# Is palm shortening different than palm oil?



## Dana

I can get a gallon for $30 and wondered if it's the same as the oil?


----------



## jdranch

It is different


----------



## Guest

30.00 a gallon is a high high price.. you can get palm oil much cheaper than that... 
Try columbus foods... some local 
Gordons food supply will order for you 
Barb


----------



## tmfinley

Palm shortening is mixed with other oils, probably soybean or cottonseed oil. I get 5 gallons of organic sustainable palm oil for $60 something from Columbus.


----------



## Aja-Sammati

*Not* if the palm shortening is Spectrum. It is 100% organic, sustainable palm.


----------



## tmfinley

What makes Spectrum's Palm shortening shortening? If it is 100% palm oil why wouldn't it be just called palm oil? Is it homogenized? I haven't ever heard of an organic sustainable homogenized palm. Is it solid when cool or spreadable? When I think of shortening I think of something easily scooped and spread. I emailed the Spectrum company and asked them but while I await their answer does anyone else know? I'm sure it is way to expensive to use in soap making but I am very curious.


----------



## hsmomof4

Probably it is homogenized...you can buy no-stir, refined, blended, deodorized (RBD) homogenized palm oil. I'd bet it's very similar. (The RBD palm is very similar in consistency to shortening.)


----------



## Aja-Sammati

Because palm is a vegetable oil, it is considered a vegetable shortening. If you read the label it is 100% palm oil. Non-hydrogenated. Ingredients: Mechanically pressed organic palm oil. If you read up on their suppliers, you find out that it is grown in South America in sustainably managed plantations (as opposed to slash & burns in Orangutan forests). I would think it is called shortening so people know what to do with it...many people do not realize you can use palm oil as shortening in cooking.

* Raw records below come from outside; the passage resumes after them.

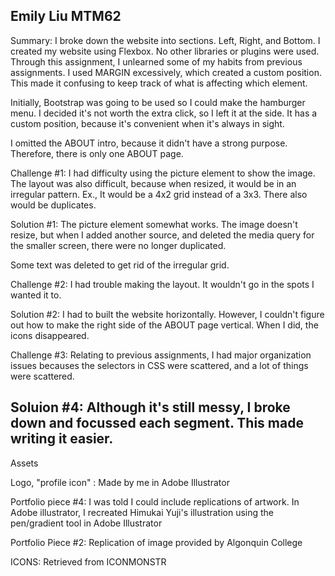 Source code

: Emily Liu
MTM62
-----------------
Summary:
I broke down the website into sections. Left, Right, and Bottom.
I created my website using Flexbox. No other libraries or plugins were used.
Through this assignment, I unlearned some of my habits from previous assignments.
I used MARGIN excessively, which created a custom position. This made it
confusing to keep track of what is affecting which element.

Initially, Bootstrap was going to be used so I could make the hamburger menu.
I decided it's not worth the extra click, so I left it at the side. It has a
custom position, because it's convenient when it's always in sight.

I omitted the ABOUT intro, because it didn't have a strong purpose. Therefore,
there is only one ABOUT page.


Challenge #1:
I had difficulty using the picture element to show the image. The layout was also
difficult, because when resized, it would be in an irregular pattern.
Ex., It would be a 4x2 grid instead of a 3x3. There also would be
duplicates.

Solution #1:
The picture element somewhat works. The image doesn't resize, but when I added
another source, and deleted the media query for the smaller screen, there
were no longer duplicated.

Some text was deleted to get rid of the irregular grid.

Challenge #2:
I had trouble making the layout. It wouldn't go in the spots I wanted it to.

Solution #2:
I had to built the website horizontally. However, I couldn't figure out
how to make the right side of the ABOUT page vertical. When I did,
the icons disappeared.

Challenge #3: Relating to previous assignments, I had major organization
issues becauses the selectors in CSS were scattered, and a lot of things
were scattered.

Soluion #4: Although it's still messy, I broke down and focussed each segment.
This made writing it easier.
-----------------
Assets

Logo, "profile icon" : Made by me in Adobe Illustrator

Portfolio piece #4: I was told I could include replications of artwork.
In Adobe illustrator, I recreated Himukai Yuji's illustration using the
pen/gradient tool in Adobe Illustrator

Portfolio Piece #2: Replication of image provided by Algonquin College

ICONS: Retrieved from ICONMONSTR

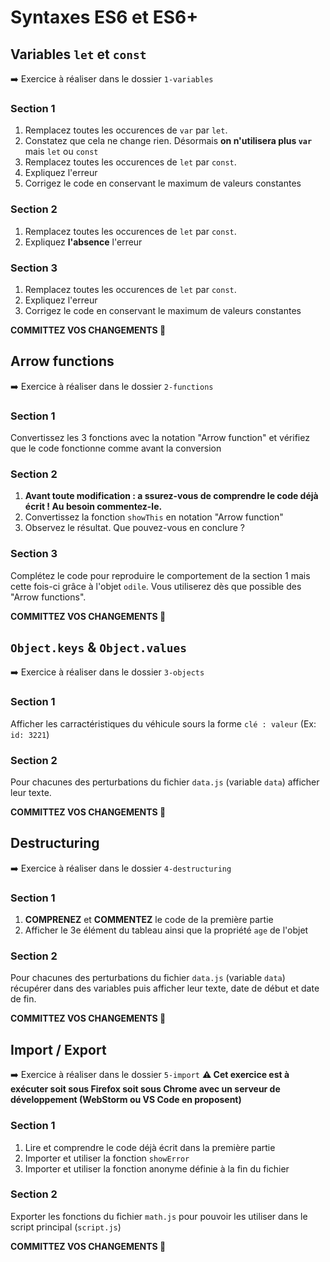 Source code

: # Syntaxes ES6 et ES6+

## Variables `let` et `const`
➡️ Exercice à réaliser dans le dossier `1-variables`

### Section 1
1. Remplacez toutes les occurences de `var` par `let`.
2. Constatez que cela ne change rien. Désormais **on n'utilisera plus `var`** mais `let` ou `const`
3. Remplacez toutes les occurences de `let` par `const`.
4. Expliquez l'erreur
5. Corrigez le code en conservant le maximum de valeurs constantes

### Section 2
1. Remplacez toutes les occurences de `let` par `const`.
2. Expliquez **l'absence** l'erreur

### Section 3
1. Remplacez toutes les occurences de `let` par `const`.
2. Expliquez l'erreur
3. Corrigez le code en conservant le maximum de valeurs constantes

**COMMITTEZ VOS CHANGEMENTS 🚢**

## Arrow functions
➡️ Exercice à réaliser dans le dossier `2-functions`

### Section 1
Convertissez les 3 fonctions avec la notation "Arrow function" et vérifiez que le code fonctionne comme avant la conversion

### Section 2
1. **Avant toute modification : a ssurez-vous de comprendre le code déjà écrit ! Au besoin commentez-le.**
2. Convertissez la fonction `showThis` en notation "Arrow function"
3. Observez le résultat. Que pouvez-vous en conclure ?

### Section 3
Complétez le code pour reproduire le comportement de la section 1 mais cette fois-ci grâce à l'objet `odile`. Vous utiliserez dès que possible des "Arrow functions".

**COMMITTEZ VOS CHANGEMENTS 🚢**

## `Object.keys` & `Object.values`
➡️ Exercice à réaliser dans le dossier `3-objects`

### Section 1
Afficher les carractéristiques du véhicule sours la forme `clé : valeur` (Ex: `id: 3221`)

### Section 2
Pour chacunes des perturbations du fichier `data.js` (variable `data`) afficher leur texte.

**COMMITTEZ VOS CHANGEMENTS 🚢**

## Destructuring
➡️ Exercice à réaliser dans le dossier `4-destructuring`

### Section 1
1. **COMPRENEZ** et **COMMENTEZ** le code de la première partie
2. Afficher le 3e élément du tableau ainsi que la propriété `age` de l'objet

### Section 2
Pour chacunes des perturbations du fichier `data.js` (variable `data`) récupérer dans des variables puis afficher leur texte, date de début et date de fin.

**COMMITTEZ VOS CHANGEMENTS 🚢**

## Import / Export
➡️ Exercice à réaliser dans le dossier `5-import`
__⚠ Cet exercice est à exécuter soit sous Firefox soit sous Chrome avec un serveur de développement (WebStorm ou VS Code en proposent)__

### Section 1
1. Lire et comprendre le code déjà écrit dans la première partie
2. Importer et utiliser la fonction `showError`
2. Importer et utiliser la fonction anonyme définie à la fin du fichier

### Section 2
Exporter les fonctions du fichier `math.js` pour pouvoir les utiliser dans le script principal (`script.js`)

**COMMITTEZ VOS CHANGEMENTS 🚢**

I was given some out of date Spectrum from a health food store that I tried- my normal palm is also certified organic & sustainable, but is bought in 50# buckets from suppliers such as soaperschoice. There is actually a lot of difference between the different palms in consistency & color. I have used regular palm, organic/sustainable & the spectrum. The Spectrum was nice, but way too expensive, the organic is much nicer than the regular. I have never had a 50# bucket of the o/S palm have a problem with melting or settling, while I did with the regular. The Spectrum has never melted at room temp either. IT is about 80-85 degrees where my oils are stored in the summer.


----------



## tmfinley

I did read all of the information their site had on the oil but I still had questions. I also use the organic sustainable palm from Columbus and have done a lot of research on s/o palm thus am curious about this Spectrum brand that doesn't fit in with all of the info I had on it. 

"I have never had a 50# bucket of the o/S palm have a problem with melting or settling, while I did with the regular. "

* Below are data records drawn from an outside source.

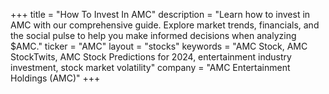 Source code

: +++
title = "How To Invest In AMC"
description = "Learn how to invest in AMC with our comprehensive guide. Explore market trends, financials, and the social pulse to help you make informed decisions when analyzing $AMC."
ticker = "AMC"
layout = "stocks"
keywords = "AMC Stock, AMC StockTwits, AMC Stock Predictions for 2024, entertainment industry investment, stock market volatility"
company = "AMC Entertainment Holdings (AMC)"
+++

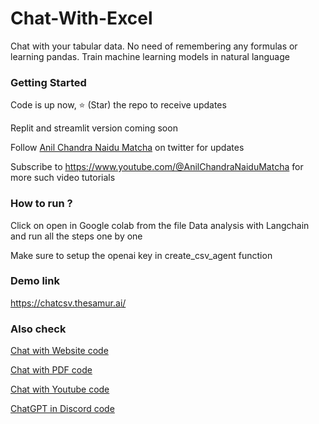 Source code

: # Chat-With-Excel

Chat with your tabular data. No need of remembering any formulas or learning pandas. Train machine learning models in natural language

### Getting Started

Code is up now, ⭐ (Star) the repo to receive updates

Replit and streamlit version coming soon

Follow [Anil Chandra Naidu Matcha](https://twitter.com/matchaman11) on twitter for updates

Subscribe to https://www.youtube.com/@AnilChandraNaiduMatcha for more such video tutorials

### How to run ? 

Click on open in Google colab from the file Data analysis with Langchain and run all the steps one by one

Make sure to setup the openai key in create_csv_agent function

### Demo link

https://chatcsv.thesamur.ai/

### Also check

[Chat with Website code](https://github.com/Anil-matcha/Website-to-Chatbot)

[Chat with PDF code](https://github.com/Anil-matcha/ChatPDF)

[Chat with Youtube code](https://github.com/Anil-matcha/Chat-Youtube)

[ChatGPT in Discord code](https://github.com/Anil-matcha/DiscordGPT)

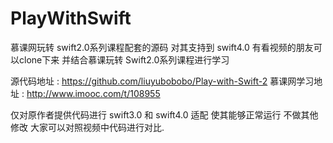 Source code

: # PlayWithSwift
慕课网玩转 swift2.0系列课程配套的源码 对其支持到 swift4.0 有看视频的朋友可以clone下来 并结合慕课玩转 Swift2.0系列课程进行学习



源代码地址 : https://github.com/liuyubobobo/Play-with-Swift-2 
慕课网学习地址 :  http://www.imooc.com/t/108955


仅对原作者提供代码进行 swift3.0 和 swift4.0 适配 使其能够正常运行 不做其他修改 大家可以对照视频中代码进行对比.

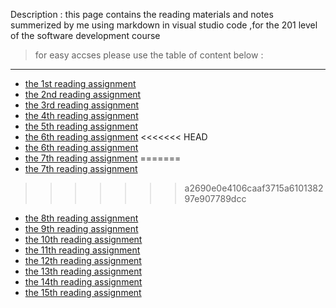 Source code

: Description :
this page contains the reading materials and notes summerized by me using markdown in visual studio code ,for the 201 level of the software development course
> for easy accses please use the table of content below :
***
* [the 1st reading assignment](https://tamaraalbilleh.github.io/reading-notes/Code201Reading-Notes/class-01)
* [the 2nd reading assignment](https://tamaraalbilleh.github.io/reading-notes/Code201Reading-Notes/class-02/class-02)
* [the 3rd reading assignment](https://tamaraalbilleh.github.io/reading-notes/Code201Reading-Notes/class-03)
* [the 4th reading assignment](https://tamaraalbilleh.github.io/reading-notes/Code201Reading-Notes/class-04/class-04)
* [the 5th reading assignment](https://tamaraalbilleh.github.io/reading-notes/Code201Reading-Notes/class-05/class-05)
* [the 6th reading assignment](https://tamaraalbilleh.github.io/reading-notes/Code201Reading-Notes/class-06/class-06)
<<<<<<< HEAD
* [the 6th reading assignment](https://tamaraalbilleh.github.io/reading-notes/Code201Reading-Notes/class-07/class-07)
* [the 7th reading assignment]()
=======
* [the 7th reading assignment](https://tamaraalbilleh.github.io/reading-notes/Code201Reading-Notes/class-07/class-07)
>>>>>>> a2690e0e4106caaf3715a610138297e907789dcc
* [the 8th reading assignment]()
* [the 9th reading assignment]()
* [the 10th reading assignment]()
* [the 11th reading assignment]()
* [the 12th reading assignment]()
* [the 13th reading assignment]()
* [the 14th reading assignment]()
* [the 15th reading assignment]()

Michelle, could you clarify this statement for me? Do you mean your o/s palm is homogenized?


----------



## Aja-Sammati

> Do you mean your o/s palm is homogenized?


Sorry for the lack of clarity. I have no idea, can't find the MSDS for my current bucket, so I am waiting on an email from the supplier. The regular palm that settled was homogenized, but it got too hot where I had it stored. I think the reason I have had no problems with the buckets of s/o is because I order them in winter months and they never get hot enough to melt. I do know that the small containers of Spectrum have never melted either, even though they have been closer to heat sources. The Spectrum, as it ages, gets tiny little hard balls equally distributed through the oil. I figured it is the stearic separating out. Natural cocoa butter does the same thing in smaller containers, but I've never had one of my large blocks do that.


----------



## Aja-Sammati

The soaperschoice s/o palm is _not_ homogenized.


----------



## tmfinley

Aja-Sammati said:


> The soaperschoice s/o palm is _not_ homogenized.

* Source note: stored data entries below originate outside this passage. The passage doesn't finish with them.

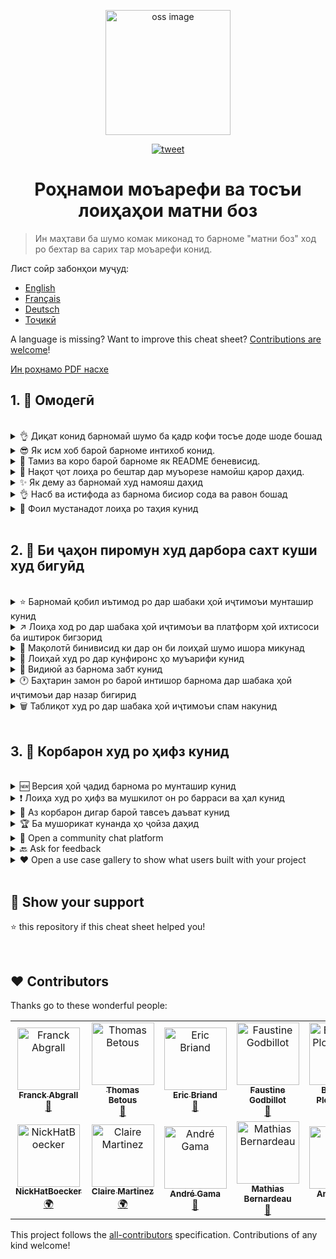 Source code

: <p align="center">
    <img alt="oss image" src="./imgs/zoss-logo.svg" height="200px" width="200px">
</p>

<p align="center">
  <a href="https://twitter.com/intent/tweet?text=How%20to%20promote%20your%20open-source%20projects%20@ZenikaOSS&url=https://github.com/zenika-open-source/open-source-promotion-cheat-sheet&hashtags=OpenSource,CheatSheet">
    <img alt="tweet" src="https://img.shields.io/twitter/url/https/twitter?label=Share%20on%20twitter&style=social" target="_blank" />
  </a>
</p>

<h1 align="center">Роҳнамои моъарефи ва тосъи лоиҳаҳои матни боз</h1>


> Ин маҳтави ба шумо комак миконад то барноме "матни боз" ход ро бехтар ва сарих тар моъарефи конид. 

Лист соӣр забонҳои муҷуд:

- [English](./README.md)
- [Français](./README-fr.md)
- [Deutsch](./README-de.md)
- [Тоҷикӣ](./README-tg.md)

A language is missing? Want to improve this cheat sheet? [Contributions are welcome](./CONTRIBUTING.md)!

[Ин роҳнамо PDF насхе](./pdf/cheat-sheet.pdf)

## 1. 🎢 Омодегӣ

<br />

<details>
<summary>👌 Диқат конид барномаӣ шумо ба қадр кофи тосъе доде шоде бошад</summary>
<p>

> Барноме бояд ба қадр кофи поӣдор бошад то корбарон мушкели дар истифоди аз он надоште бошанд.

</p>
</details>

<details>
<summary>😎 Як исм хоб бароӣ барноме интихоб конид.</summary>
<p>

> Номи бароӣ барноме интихоб конид ки корбарон ба роҳати он ро ба хотер бесепаранд.

</p>
</details>

<details>
<summary>💅 Тамиз ва коро бароӣ барноме як README беневисид.</summary>
<p>

> README аввалин жиз аст ке боздиданегон он ро мебинанд пас он ро соде зибо ва осон бароӣ хондан конед. [инҷо листи аз намунеҳоӣ READMEs муҷуд аст](https://github.com/matiassingers/awesome-readme).

</p>
</details>

<details>
<summary>💪 Нақот ҷот лоиҳа ро бештар дар муъорезе намоӣш қарор даҳид.</summary>
<p>

> Итминон ҳосел конид ке нақот қот лоиҳа бештар тавосут боздиданигон мушоҳиде шавад.

</p>
</details>

<details>
<summary>✨ Як дему аз барномаӣ худ намояш даҳид</summary>
<p>

> Мумкин аст боздидкунандигон дар боздид аввал наҳва кор ҳадаф барнома ро мутиваҷа нашаванд пас шумо митавонид аз роҳ ҳоӣ зир як дему аз барнома ро дар маъраз намояш қарор даҳид :
>
>  - Як фоил GIF ки наҳва кор кард барнома ро намояш мидаҳад
>  - Як линк ки боздид кунанда ро би дему мунтаҷил кунанд

</p>
</details>

<details>
<summary>👌 Насб ва истифода аз барнома бисиор сода ва равон бошад</summary>
<p>

> Шумо иҳтимол бисиори аз боздид кунандигон лоиҳа ро замони ки барнома коро ва сода набошад аз даст хоҳид дод.

</p>
</details>

<details>
<summary>📘 Фоил мустанадот лоиҳа ро таҳия кунид</summary>
<p>

> Сохт мустанадот ҷузв муҳимтарин мараҳл аст. Агар шумо як мустанад кутоҳ бароӣ лоиҳа худ дорид, митавонид он ро ҳамроҳ бо фоил README дар маъраз намояш умум қарор даҳид. Мустанадоти ҳамун [vuepress](https://v1.vuepress.vuejs.org) митавонанд би шумо кумак кунанд то мустанадот пруҷи худ ро равон ва зибо бинивисид.

 </p>
</details>

<br />

## 2. 📢 Би ҷаҳон пиромун худ дарбора сахт куши худ бигуӣд

<br />

<details>
<summary>⭐ Барномаӣ қобил иътимод ро дар шабаки ҳоӣ иҷтимоъи мунташир кунид</summary>
<p>

> Биштар боздид кунандигон би мизон ситора ҳоӣ барномаӣ шумо дар шабаки ҳоӣ иҷтимоҳи ва фурушгоҳ ҳо туҷи хоҳанд кард. Таъдод ситора ҳоӣ биштар барномаӣ шумо ро муваррад иътимод тар ҷулу мидаҳад, пас аз корбарон худ бихоҳид аз шумо дар ин муваррад ҳимоят кунанд !

</p>
</details>

<details>
<summary>↗️ Лоиҳа ход ро дар шабака ҳоӣ иҷтимоъи ва платформ ҳоӣ ихтисоси ба иштирок бигзорид</summary>
<p>

> Дарбора кор олӣ худ дар шабака ҳоӣ иҷтимоъи ва платформ ҳоӣ ихтисоси мисл абзор ҳоӣ зир бигуӣд :
>
> - [Twitter](https://twitter.com)
> - [Linkedin](https://www.linkedin.com/)
> - [Facebook](https://www.facebook.com/)
> - [Reddit](https://www.reddit.com/)
> - [Dev.to](https://dev.to/)
> - [Lobsters](https://lobste.rs/)
> - [Hacker News](https://news.ycombinator.com/)
> - [Product Hunt](https://www.producthunt.com/)
> - [Beta page](https://betapage.co/)
> - [Human Coders](https://news.humancoders.com/)

</p>
</details>

<details>
<summary>📃 Мақолотӣ бинивисид ки дар он би лоиҳаӣ шумо ишора микунад</summary>
<p>

> Мақолаӣ дарбора лоиҳаӣ худ бинивисид. Дарбора наҳва кор барнома мушкилоти ки бароӣ шумо ҳингом сохт ба вуҷуд омада ва... Шумо митавонид он ро дар платформ ҳоӣ зир мунташир кунид :
>
> - [medium](https://medium.com/)
> - [dev.to](https://dev.to/)
</p>
</details>

<details>
<summary>🎤 Лоиҳаӣ худ ро дар кунфиронс ҳо муъарифи кунид</summary>
<p>

> Муъарифи лоиҳа дар кунфиронс ҳо митавонад ба шумо дар афзояш мизон боздид лоиҳа кумак кунад !

</p>
</details>

<details>
<summary>🎥 Видиюӣ аз барнома забт кунид</summary>
<p>

> Забт видию кор осони нист вали ба машҳур шудан барномаӣ шумо кумак хоҳад кард.

</p>
</details>

<details>
<summary>🕐 Баҳтарин замон ро бароӣ интишор барнома дар шабака ҳоӣ иҷтимоъи дар назар бигирид</summary>
<p>

> Барнома ро дар таътилот ва охар ҳафта ҳо мунташир ин кор боъс камтар дида шудан шумо мишавад, он маъмуло ин кор ро дар васат ҳафта анҷом даҳид.

</p>
</details>

<details>
<summary>🗑 Таблиқот худ ро дар шабака ҳоӣ иҷтимоъи спам накунид</summary>
<p>

> Ҳаргиз дубора як таблиқ ро дар як шабака иҷтимоъи тикрор наконид, дар ин сурат спам дар назар гирифта шуда ва нодида гирифти мишавад, ва тошир иҷтимоъи бади ро бароӣ лоиҳаӣ шумо хоҳад гузошт.

</p>
</details>

<br />

## 3. 🤝 Корбарон худ ро ҳифз кунид

<br />

<details>
<summary>🆕 Версия ҳоӣ ҷадид барнома ро мунташир кунид</summary>
<p>

> Лоиҳа ҳуд ро беҳбуд бибахшид ва он ро дар замон ҳоӣ мухталиф бароӣ корбарон мунташир кунид.

</p>
</details>

<details>
<summary>❗ Лоиҳа худ ро ҳифз ва мушкилот он ро барраси ва ҳал кунид</summary>
<p>

> Иҷоза надаҳид issue ҳоӣ боз дар github боқи бамонад, бо корбарон худ ба хуби рафтор кунид. 😉

</p>
</details>

<details>
<summary>🙏 Аз корбарон дигар бароӣ тавсеъ даъват кунид</summary>
<p>

> Як лоиҳа хуб ва солим лоиҳаӣ аст ки бо мушорикат сохта ва мушкилот он қодир ба ҳал шудан тавассут афрод дигар бошад. Бигзорид дигарон бидонанд шумо ба кумак онҳо ниёз дорид, митавонид бо `contribution welcome` ва `good first issue` дархост ҳоӣ худ ро дар github мунташир бихонид. [See github labels](https://help.github.com/en/articles/about-labels).

</p>
</details>

<details>
<summary>🏆 Ба мушорикат кунанда ҳо ҷоӣза даҳид</summary>
<p>

> Хуб будан бо корбарон митавонад ба шумо кумак кунад ! бархи аз лоиҳаҳои матни боз монанд [gatsby](https://github.com/gatsbyjs/gatsby) ба мушорикат ҳои умуми ҷоӣза мидаҳанд. Агар қодир ба анҷом ин кор нистид, як пост мунташир кунид (дар твитер ио соӣр платформ ҳо) дар мурд мушорикат ва невисанда ([Як намуна сипосгузори аз мушорикат кунанда](https://twitter.com/FranckAbgrall/status/1139470547492978688)). Як қисмат дар README лоҳа ба ном `Contributors` иҷод кунид ва ном он ҳо ро дар он қид кунид. Инҷо намуна ҳои муҷуд аст :
>
> - [vuepress (contributors README section)](https://github.com/vuejs/vuepress#code-contributors)
> - [Rythm.js (random highlighted contributor on demo page)](https://okazari.github.io/Rythm.js/)

</p>
</details>

<details>
<summary>💬 Open a community chat platform</summary>
<p>

> Github issues are not always the best way to communicate with your users. If necessary, you can use chat platforms to discuss with them:
>
> - [Discord](https://discordapp.com)
> - [Slack](https://slack.com)
> - [Gitter](https://gitter.im/)

</p>
</details>

<details>
<summary>🔙 Ask for feedback</summary>
<p>

> User feedback is the best way to improve your project. They probably have features and ideas that could make your project better.

</p>
</details>

<details>
<summary>❤️ Open a use case gallery to show what users built with your project</summary>
<p>

> Visitors will trust your project if they see concrete use cases and success stories, e.g., [the vuepress gallery](https://vuepress.gallery/)).

</p>
</details>

<br />

## 🙏 Show your support

⭐️ this repository if this cheat sheet helped you!

<br />

## ❤️ Contributors

Thanks go to these wonderful people:

<!-- ALL-CONTRIBUTORS-LIST:START - Do not remove or modify this section -->
<!-- prettier-ignore -->
<table>
  <tr>
    <td align="center"><a href="https://www.franck-abgrall.me/"><img src="https://avatars3.githubusercontent.com/u/9840435?v=4" width="100px;" alt="Franck Abgrall"/><br /><sub><b>Franck Abgrall</b></sub></a><br /><a href="https://github.com/zenika-open-source/open-source-promotion-cheat-sheet/commits?author=kefranabg" title="Documentation">📖</a></td>
    <td align="center"><a href="https://github.com/tbetous"><img src="https://avatars3.githubusercontent.com/u/4435536?v=4" width="100px;" alt="Thomas Betous"/><br /><sub><b>Thomas Betous</b></sub></a><br /><a href="https://github.com/zenika-open-source/open-source-promotion-cheat-sheet/commits?author=tbetous" title="Documentation">📖</a></td>
    <td align="center"><a href="https://github.com/ebriand"><img src="https://avatars1.githubusercontent.com/u/1011902?v=4" width="100px;" alt="Eric Briand"/><br /><sub><b>Eric Briand</b></sub></a><br /><a href="https://github.com/zenika-open-source/open-source-promotion-cheat-sheet/commits?author=ebriand" title="Documentation">📖</a></td>
    <td align="center"><a href="https://github.com/FofoDev"><img src="https://avatars0.githubusercontent.com/u/27639429?v=4" width="100px;" alt="Faustine Godbillot"/><br /><sub><b>Faustine Godbillot</b></sub></a><br /><a href="https://github.com/zenika-open-source/open-source-promotion-cheat-sheet/commits?author=FofoDev" title="Documentation">📖</a></td>
    <td align="center"><a href="https://myvirtualstorybook.com/"><img src="https://avatars1.githubusercontent.com/u/5747538?v=4" width="100px;" alt="Benjamin Plouzennec"/><br /><sub><b>Benjamin Plouzennec</b></sub></a><br /><a href="https://github.com/zenika-open-source/open-source-promotion-cheat-sheet/commits?author=Okazari" title="Documentation">📖</a></td>
    <td align="center"><a href="https://github.com/Zenigata"><img src="https://avatars1.githubusercontent.com/u/1022393?v=4" width="100px;" alt="Johan Bonneau"/><br /><sub><b>Johan Bonneau</b></sub></a><br /><a href="https://github.com/zenika-open-source/open-source-promotion-cheat-sheet/commits?author=Zenigata" title="Documentation">📖</a></td>
    <td align="center"><a href="https://github.com/bpetetot"><img src="https://avatars3.githubusercontent.com/u/516360?v=4" width="100px;" alt="Benjamin Petetot"/><br /><sub><b>Benjamin Petetot</b></sub></a><br /><a href="https://github.com/zenika-open-source/open-source-promotion-cheat-sheet/commits?author=bpetetot" title="Documentation">📖</a></td>
  </tr>
  <tr>
    <td align="center"><a href="https://nick-hat-boecker.de"><img src="https://avatars0.githubusercontent.com/u/8366071?v=4" width="100px;" alt="NickHatBoecker"/><br /><sub><b>NickHatBoecker</b></sub></a><br /><a href="#translation-NickHatBoecker" title="Translation">🌍</a></td>
    <td align="center"><a href="https://github.com/Claire"><img src="https://avatars2.githubusercontent.com/u/5114096?v=4" width="100px;" alt="Claire Martinez"/><br /><sub><b>Claire Martinez</b></sub></a><br /><a href="#translation-claire" title="Translation">🌍</a></td>
    <td align="center"><a href="https://hazeforum.com/"><img src="https://avatars2.githubusercontent.com/u/31011359?v=4" width="100px;" alt="André Gama"/><br /><sub><b>André Gama</b></sub></a><br /><a href="https://github.com/zenika-open-source/open-source-promotion-cheat-sheet/commits?author=andregamma" title="Documentation">📖</a></td>
    <td align="center"><a href="https://github.com/mbernardeau"><img src="https://avatars0.githubusercontent.com/u/7049049?v=4" width="100px;" alt="Mathias Bernardeau"/><br /><sub><b>Mathias Bernardeau</b></sub></a><br /><a href="https://github.com/zenika-open-source/open-source-promotion-cheat-sheet/commits?author=mbernardeau" title="Documentation">📖</a></td>
    <td align="center"><a href="https://github.com/Antoineoili"><img src="https://avatars1.githubusercontent.com/u/50737365?v=4" width="100px;" alt="Antoine Oili"/><br /><sub><b>Antoine Oili</b></sub></a><br /><a href="https://github.com/zenika-open-source/open-source-promotion-cheat-sheet/commits?author=Antoineoili" title="Documentation">📖</a></td>
  </tr>
</table>

<!-- ALL-CONTRIBUTORS-LIST:END -->

This project follows the [all-contributors](https://github.com/all-contributors/all-contributors) specification. Contributions of any kind welcome!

Exactly. It would be great to find s/o that was homogenized.


----------



## Aja-Sammati

I am happy it isn't.


----------



## tmfinley

Why?


----------



## Aja-Sammati

Simple prejudice, if it isn't broke, don't fix it! I had problems with the block of homogenized I bought- it separated out stearic! None of my s/o has never separated or gotten chalky spots. I am very careful now though with where I store it, and when I order it, which could be why I have never had any problems. Also I can honestly tell my customers that it has been processed less, sometimes they ask (Californians )


----------



## NubianSoaps.com

Crisco shortening in Texas is 100% soybean oil that has been hydrogenated, the sap is exactly the same as are the results. I do not think you guys are talking about homogonized...as in milk is homogonized, you guys are talking about hydrogenated in which hydrogen is added to make a liquid soild? My customers also do not want my shea refined and do not want my oils hydrogenated.


----------



## hsmomof4

Actually, they have homogenized (not hydrogenated) palm...mixed so that you don't have to re-melt every time to make sure that the stearic is evenly distributed. But you have to get that in the cooler months because it has a tendency to melt if it's hot in transit, which 1) makes a mess and 2) messes up your homogenization. At least from Columbus, it comes in a 50# bag in a box (like lard) instead of a pail.


----------



## tmfinley

Yes, we are talking about homogenized. I only use the sustainable organic palm from Columbus which is not homogenized.


----------